**Task details:**
With the pictures set aside, return the lines below exactly, beginning at the first and ending at the line containing "## player volgt de muis met lag".

**Entries shown:**
*-*-*

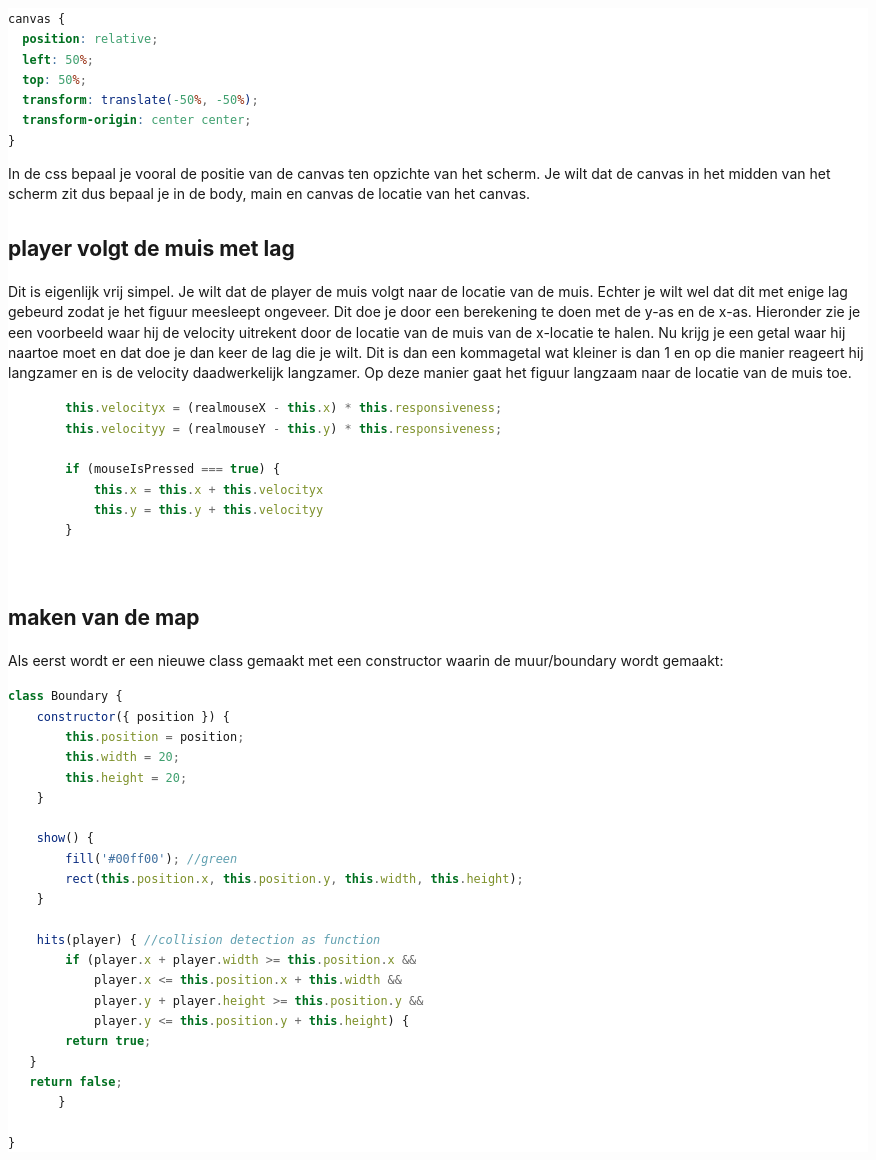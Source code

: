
 ```css
canvas {
  position: relative;
  left: 50%;
  top: 50%;
  transform: translate(-50%, -50%);
  transform-origin: center center;
}
```
In de css bepaal je vooral de positie van de canvas ten opzichte van het scherm. Je wilt dat de canvas in het midden van het scherm zit dus bepaal je in de body, main en canvas de locatie van het canvas. 
<br>

## player volgt de muis met lag
Dit is eigenlijk vrij simpel. Je wilt dat de player de muis volgt naar de locatie van de muis. Echter je wilt wel dat dit met enige lag gebeurd zodat je het figuur meesleept ongeveer. Dit doe je door een berekening te doen met de y-as en de x-as. Hieronder zie je een voorbeeld waar hij de velocity uitrekent door de locatie van de muis van de x-locatie te halen. Nu krijg je een getal waar hij naartoe moet en dat doe je dan keer de lag die je wilt. Dit is dan een kommagetal wat kleiner is dan 1 en op die manier reageert hij langzamer en is de velocity daadwerkelijk langzamer. Op deze manier gaat het figuur langzaam naar de locatie van de muis toe.

``` javascript
        this.velocityx = (realmouseX - this.x) * this.responsiveness;  
        this.velocityy = (realmouseY - this.y) * this.responsiveness;

        if (mouseIsPressed === true) {
            this.x = this.x + this.velocityx
            this.y = this.y + this.velocityy
        }
```
<br>



## maken van de map

Als eerst wordt er een nieuwe class gemaakt met een constructor waarin de muur/boundary wordt gemaakt:

```javascript
class Boundary {
    constructor({ position }) {
        this.position = position;
        this.width = 20;
        this.height = 20;
    }

    show() {
        fill('#00ff00'); //green                           
        rect(this.position.x, this.position.y, this.width, this.height);
    }

    hits(player) { //collision detection as function
        if (player.x + player.width >= this.position.x &&    
            player.x <= this.position.x + this.width &&       
            player.y + player.height >= this.position.y &&       
            player.y <= this.position.y + this.height) {       
        return true;
   }
   return false;
       }

}
```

*-*-*

**Solution:**
Source code

:
 ```css
canvas {
  position: relative;
  left: 50%;
  top: 50%;
  transform: translate(-50%, -50%);
  transform-origin: center center;
}
```
In de css bepaal je vooral de positie van de canvas ten opzichte van het scherm. Je wilt dat de canvas in het midden van het scherm zit dus bepaal je in de body, main en canvas de locatie van het canvas. 
<br>

## player volgt de muis met lag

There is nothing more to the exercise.